Parmelia Ach.
Type : Parmelia saxatilis (L.) Ach. [=Lichen saxatilis L.]
Description : Thallus foliose, lobate, distinctly dorsiventral, closely to loosely attached, 2–60 cm diam., rarely subascending, corticolous, terricolous or saxicolous. Lobes sublinear to subirregular 1–25 mm wide, rarely broad and rounded, margins entire to variously notched or incised, smooth, without projecting cilia. Upper surface grey to grey-green or brownish grey (atranorin and chloroatranorin), plane to faveolate, often distinctly maculate, isidiate, sorediate, or dactylate or without these structures, pseudocyphellate; pseudocyphellae effigurate or linear, never punctiform; upper cortex prosoplectenchymatous with a non-pored epicortex, cell walls containing isolichenan. Photobiont green Trebouxia. Medulla white. Lower surface black or brown, uniformly rhizinate to margins; rhizines simple, furcate or squarrosely branched, black. AscomataApothecia, laminal, pedicellate to sessile, 1–20 mm diam., disc often perforate or radially split with age, pale-brown to dark-brown; thalline exciple with, or without isidia, maculae or pseudocyphellae. Ascospores simple, subglobose to ellipsoidal, colourless, 8 per ascus, 3–18 × 6–33 μm. Conidiomata, pycnidia, present or absent, immersed, laminal or rarely marginal, punctiform. Conidia cylindrical or bacillar to bifusiform, 5–8 × 1 μm.
Key
Taxonomic revisions in the family Parmeliaceae (Eriksson et al. 2004; Pennycook & Galloway 2004; Eriksson 2005) in recent years have considerably reduced the number of species included in Parmelia s. str., which now includes only taxa formerly placed in Parmelia subsect. Parmelia, and Parmelia subsect. Simplices (Hale & Kurokawa 1964). Species in Parmelia s. str. are characterised by: marginal or laminal pseudocyphellae arranged in patterns, often on the laminal ridges, or scattered and often most noticeable (×10 lens) at lobe margins, with salazinic acid as a common and often dominant medullary constituent (Hale 1987; Elix 1993a). Some 57 species are known worldwide (Hale 1987; Kurokawa & Lai 2001; Molina et al. 2004). Australian taxa are discussed by Elix (1994m) and Kantvilas et al. (2002), and Japanese taxa by Kurokawa (1994a, 1994b, 1994c, 1994d, 1994e); containing much information relevant to New Zealand species. Recent molecular studies show that in widely distributed cosmopolitan taxa, such as Parmelia saxatilis, there is large-scale genotypic variability within widespread lichen phenospecies, something "…which has implications for comparative ecological, physiological, and air pollution sensitivity studies as well as for lichen conservation." (Crespo et al. 2002: 788, 794; Molina et al. 2004).

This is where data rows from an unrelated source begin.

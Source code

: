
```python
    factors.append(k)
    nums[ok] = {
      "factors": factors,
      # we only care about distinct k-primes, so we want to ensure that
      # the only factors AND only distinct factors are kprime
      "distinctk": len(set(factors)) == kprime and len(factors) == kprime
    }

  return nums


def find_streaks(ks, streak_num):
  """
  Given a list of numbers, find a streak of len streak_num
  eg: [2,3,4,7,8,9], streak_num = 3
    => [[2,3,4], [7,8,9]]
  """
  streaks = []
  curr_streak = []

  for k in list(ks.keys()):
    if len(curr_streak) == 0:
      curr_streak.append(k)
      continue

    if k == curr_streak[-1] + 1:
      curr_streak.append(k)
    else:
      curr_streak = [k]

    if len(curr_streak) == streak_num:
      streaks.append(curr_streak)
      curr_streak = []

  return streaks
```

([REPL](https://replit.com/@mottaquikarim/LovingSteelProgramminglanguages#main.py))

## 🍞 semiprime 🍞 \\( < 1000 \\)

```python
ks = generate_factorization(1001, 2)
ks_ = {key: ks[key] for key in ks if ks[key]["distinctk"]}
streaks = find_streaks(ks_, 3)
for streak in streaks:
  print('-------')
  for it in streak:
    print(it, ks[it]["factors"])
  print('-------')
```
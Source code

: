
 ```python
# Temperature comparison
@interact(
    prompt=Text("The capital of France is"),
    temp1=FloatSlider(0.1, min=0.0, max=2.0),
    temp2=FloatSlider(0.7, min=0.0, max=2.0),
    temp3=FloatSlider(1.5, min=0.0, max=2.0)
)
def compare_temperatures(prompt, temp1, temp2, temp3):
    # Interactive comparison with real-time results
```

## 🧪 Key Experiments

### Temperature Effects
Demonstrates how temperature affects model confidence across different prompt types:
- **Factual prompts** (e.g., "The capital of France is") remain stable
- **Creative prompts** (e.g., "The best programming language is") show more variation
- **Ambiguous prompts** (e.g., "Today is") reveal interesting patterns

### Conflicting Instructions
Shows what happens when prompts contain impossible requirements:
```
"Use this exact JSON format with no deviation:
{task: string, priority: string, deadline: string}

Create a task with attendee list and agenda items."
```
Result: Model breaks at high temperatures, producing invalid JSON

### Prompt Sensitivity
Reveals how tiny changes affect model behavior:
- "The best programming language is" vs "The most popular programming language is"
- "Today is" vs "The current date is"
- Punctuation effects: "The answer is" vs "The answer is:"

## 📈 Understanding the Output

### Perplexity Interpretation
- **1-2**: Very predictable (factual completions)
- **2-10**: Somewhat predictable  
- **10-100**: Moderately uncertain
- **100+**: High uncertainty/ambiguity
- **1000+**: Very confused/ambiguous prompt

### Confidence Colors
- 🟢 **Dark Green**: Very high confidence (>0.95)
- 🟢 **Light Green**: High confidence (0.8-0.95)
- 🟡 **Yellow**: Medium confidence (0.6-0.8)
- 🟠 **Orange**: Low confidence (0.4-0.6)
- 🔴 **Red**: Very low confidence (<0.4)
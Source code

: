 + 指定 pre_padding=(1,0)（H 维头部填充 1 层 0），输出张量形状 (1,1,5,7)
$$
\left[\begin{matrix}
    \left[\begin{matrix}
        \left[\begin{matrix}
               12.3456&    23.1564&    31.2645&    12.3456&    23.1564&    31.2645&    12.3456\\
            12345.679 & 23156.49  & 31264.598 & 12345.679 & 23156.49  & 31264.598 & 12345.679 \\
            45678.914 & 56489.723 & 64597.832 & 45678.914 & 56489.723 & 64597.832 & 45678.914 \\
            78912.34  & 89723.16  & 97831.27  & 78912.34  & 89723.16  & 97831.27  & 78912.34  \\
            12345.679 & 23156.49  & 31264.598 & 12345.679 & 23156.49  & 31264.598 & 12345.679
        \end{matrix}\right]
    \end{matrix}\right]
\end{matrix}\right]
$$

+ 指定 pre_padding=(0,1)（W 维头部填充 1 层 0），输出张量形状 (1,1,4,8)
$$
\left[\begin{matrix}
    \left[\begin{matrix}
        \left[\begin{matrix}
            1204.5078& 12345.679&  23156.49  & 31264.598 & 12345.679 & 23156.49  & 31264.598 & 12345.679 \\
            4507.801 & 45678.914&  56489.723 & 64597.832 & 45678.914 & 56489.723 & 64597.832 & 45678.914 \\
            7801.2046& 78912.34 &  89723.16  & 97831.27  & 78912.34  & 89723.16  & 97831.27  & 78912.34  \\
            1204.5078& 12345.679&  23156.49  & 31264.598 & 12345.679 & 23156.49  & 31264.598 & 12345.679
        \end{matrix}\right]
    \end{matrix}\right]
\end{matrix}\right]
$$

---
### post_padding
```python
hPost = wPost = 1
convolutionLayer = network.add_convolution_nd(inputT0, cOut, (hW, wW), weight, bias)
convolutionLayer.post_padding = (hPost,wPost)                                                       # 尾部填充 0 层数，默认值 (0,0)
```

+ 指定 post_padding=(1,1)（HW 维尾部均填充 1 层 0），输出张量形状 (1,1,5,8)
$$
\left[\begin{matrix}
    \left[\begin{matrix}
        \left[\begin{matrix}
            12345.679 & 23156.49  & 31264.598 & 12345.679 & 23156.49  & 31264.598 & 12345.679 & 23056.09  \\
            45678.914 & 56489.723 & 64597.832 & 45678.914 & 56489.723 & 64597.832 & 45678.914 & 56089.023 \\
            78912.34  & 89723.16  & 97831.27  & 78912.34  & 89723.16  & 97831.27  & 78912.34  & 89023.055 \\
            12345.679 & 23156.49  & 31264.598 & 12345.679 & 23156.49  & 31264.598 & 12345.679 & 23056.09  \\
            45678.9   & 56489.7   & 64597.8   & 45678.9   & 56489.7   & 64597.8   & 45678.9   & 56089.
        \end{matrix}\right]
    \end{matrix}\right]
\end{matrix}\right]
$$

The late Mason Hale (1928–1990), who over many years made comprehensive monographic studies in the Parmeliaceae (Culberson 1991; Nicolson 1991), visited New Zealand three times (December 1980, September 1981, and January–February 1984) primarily to study variation in the Parmelia testacea complex in the field, the results of which he later published in his monograph, which deals extensively with New Zealand taxa, after exhaustive studies of a wide range of material both in the field and in the herbarium (Hale 1987). On his return to Washington early in March 1984 he wrote "I spent 5 weeks in N.Z., a week in Christchurch going through the herbarium and 4 weeks driving 8000 km studying the Parmelia rudior group and collecting everything else in sight! It really is a rich lichen country but pretty cool and wet even in summer! "(Galloway 1993a: 345). Fifteen species are recognised in New Zealand (Galloway & Elix 1983, 1984; Galloway 1985a; Hale 1987; Elix & Johnston 1988a; Elix 1994m). Recently, Elix & Kantvilas (1995:65–66) described Parmelia tarkinensis Elix & Kantvilas, m Tasmania; a species having affinties with both P. cunninghamii and P. protosulcata, but differing chemically from both. It should be looked for in western areas of South I.